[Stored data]
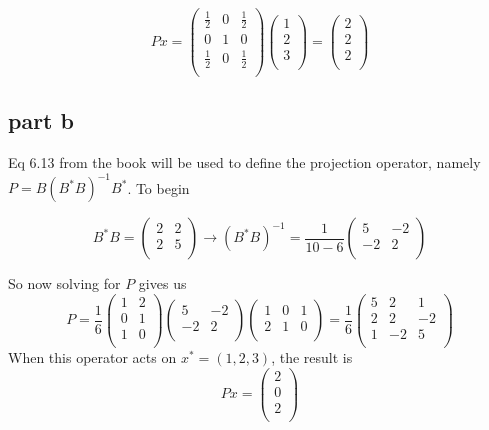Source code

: \documentclass[a4paper,12pt]{article}
\begin{document}
\begin{equation}
Px =\begin{pmatrix}
\frac{1}{2}&0&\frac{1}{2}\\
0&1&0\\
\frac{1}{2}&0&\frac{1}{2}\\ 
\end{pmatrix}
\begin{pmatrix}
1\\
2\\
3\\ 
\end{pmatrix} =
\begin{pmatrix}
2\\
2\\
2\\ 
\end{pmatrix}
\end{equation}

\subsection{part b}
Eq 6.13 from the book will be used to define the projection operator, namely $P=B(B^*B)^{-1}B^*$. To begin

\begin{equation}
B^*B=\begin{pmatrix}
2&2\\
2&5\\ 
\end{pmatrix} \rightarrow (B^*B)^{-1} =\frac{1}{10-6}\begin{pmatrix}
5&-2\\
-2&2\\ 
\end{pmatrix}
\end{equation}

So now solving for $P$ gives us
\begin{equation}
P=\frac{1}{6}\begin{pmatrix}
1&2\\
0&1\\
1&0\\ 
\end{pmatrix}
\begin{pmatrix}
5&-2\\
-2&2\\ 
\end{pmatrix}
\begin{pmatrix}
1&0&1\\
2&1&0\\ 
\end{pmatrix} =\frac{1}{6}\begin{pmatrix}
5&2&1\\
2&2&-2\\
1&-2&5\\ 
\end{pmatrix}
\end{equation} When this operator acts on $x^*=(1,2,3)$, the result is
\begin{equation}
Px=\begin{pmatrix}
2\\
0\\
2\\ 
\end{pmatrix}
\end{equation}
\end{document}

▶ [WORK REQUIRED]
Which lines of the data above contain the string "operator"? Copy each of them.

▶ [ANSWER TO THE PROBLEM]
Eq 6.13 from the book will be used to define the projection operator, namely $P=B(B^*B)^{-1}B^*$. To begin
\end{equation} When this operator acts on $x^*=(1,2,3)$, the result is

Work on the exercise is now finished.